The feasibility of the operation of a molten-salt-fueled reactor at a truly high temperature was demonstrated in 1954 in experiments with a reactor constructed at ORNL. The temperature of the fuel exiting from the core of this reactor was about 1500ºF, and the temperature of the fuel at the inlet to the core was about 1200ºF. The reactor was constructed before the mechanism and control of corrosion by molten salts had been fully explored, and therefore the experimental operation of the reactor was of short duration. Since the work was supported by the Aircraft Reactors Branch of the Atomic Energy Commission, the reactor was called the Air-craft Reactor Experiment (ARE).91
The ARE was a thermal reactor in which moderation was accomplished by BeO blocks through which the fluoride fuel was circulated in Inconel tubes arranged in a symmetrical, heterogeneous matrix. The Inconel vessel containing the core was essentially a right cylinder, approximately 52 in. OD and 44 in. in height, with 2-in.-thick walls. The fuel passages consisted of 1-in.-diameter Inconel tubes arranged in six parallel circuits, and each circuit, by the use of reverse bends at top and bottom of the core, made eleven passes through the core. The fuel passages did not traverse the peripheral BeO blocks which served as a reflector around the core of the reactor. A top view of the BeO blocks and the Inconel tubes is shown in Fig. 16-1. The moderator and reflector blocks were cooled by circulating liquid sodium from the bottom to the top of the pressure vessel. The sodium permeated all interstices of the BeO and flowed rapidly through 1/2-in. vertical holes in the reflector sections of the BeO. An elevation drawing of the reactor which illustrates these features is presented in Fig. 16-2, and a photograph of the reactor vessel that was taken before assembly of the thermal shield is shown in Fig. 16-3.
Since the purpose of the operation of this experimental reactor was to study the behavior of the circulating-fluoride-fuel system and to identify the problems associated therewith, the power output of the reactor was not utilized but, rather, was simply dumped as heat. The heat-removal system is shown schematically in Fig. 16-4. The fuel was circulated through a finned-tube radiator type of heat exchanger. This radiator was located within a sheet-metal housing of a toroidal shape. In another part of the toroidal housing there was a second finned-tube radiator through which plant water flowed. A large centrifugal blower circulated the coolant gas (helium) in the toroidal loop so that heat was picked up from the fuel radiator and dumped into the water radiator.

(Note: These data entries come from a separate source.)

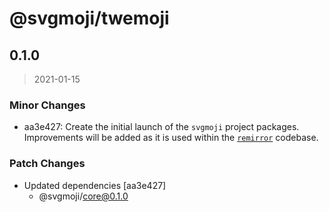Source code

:# @svgmoji/twemoji

## 0.1.0

> 2021-01-15

### Minor Changes

- aa3e427: Create the initial launch of the `svgmoji` project packages. Improvements will be added
  as it is used within the [`remirror`](https://remirror.io) codebase.

### Patch Changes

- Updated dependencies [aa3e427]
  - @svgmoji/core@0.1.0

FIG. 16-1. Top view of the reactor core of the ARE. Hexagonal beryllium oxide blocks serve as the moderator. Inconel tubes pass through the moderator blocks to carry the molten-salt fuel.
An identical arrangement of radiators and blower was used for cooling the sodium used as the moderator-reflector coolant. In the interest of safety (for removal of afterheat in the event of a pump failure), the sodium circuit was installed in duplicate so that an entire sodium cooling system was available as a spare. These two sodium loops were operated alternately during the experiment in an effort to keep a check on the operability of each loop. Had one loop failed to operate, the experiment would have been terminated for lack of a spare cooling system.
The control system of the reactor was based on conventional practice.
The three safety shim rods were actuated by electrically driven lead screws which moved electromagnets in a vertical plane. When these magnets were driven to their lowest extremity, an armature was engaged to which the shim (poison) rods were attached. Loss of current in the electromagnets would allow the rods to fall under the action of gravity into thimbles in the central region of the core. The regulating rod was a simple stainless steel pipe which was rigidly attached to a rack driven by a reversible electric motor through a pinion. Fission chambers located in the reflector, as well as ionization chambers located outside the pressure shell of the reactor, furnished the neutron and gamma-ray signals for the control system.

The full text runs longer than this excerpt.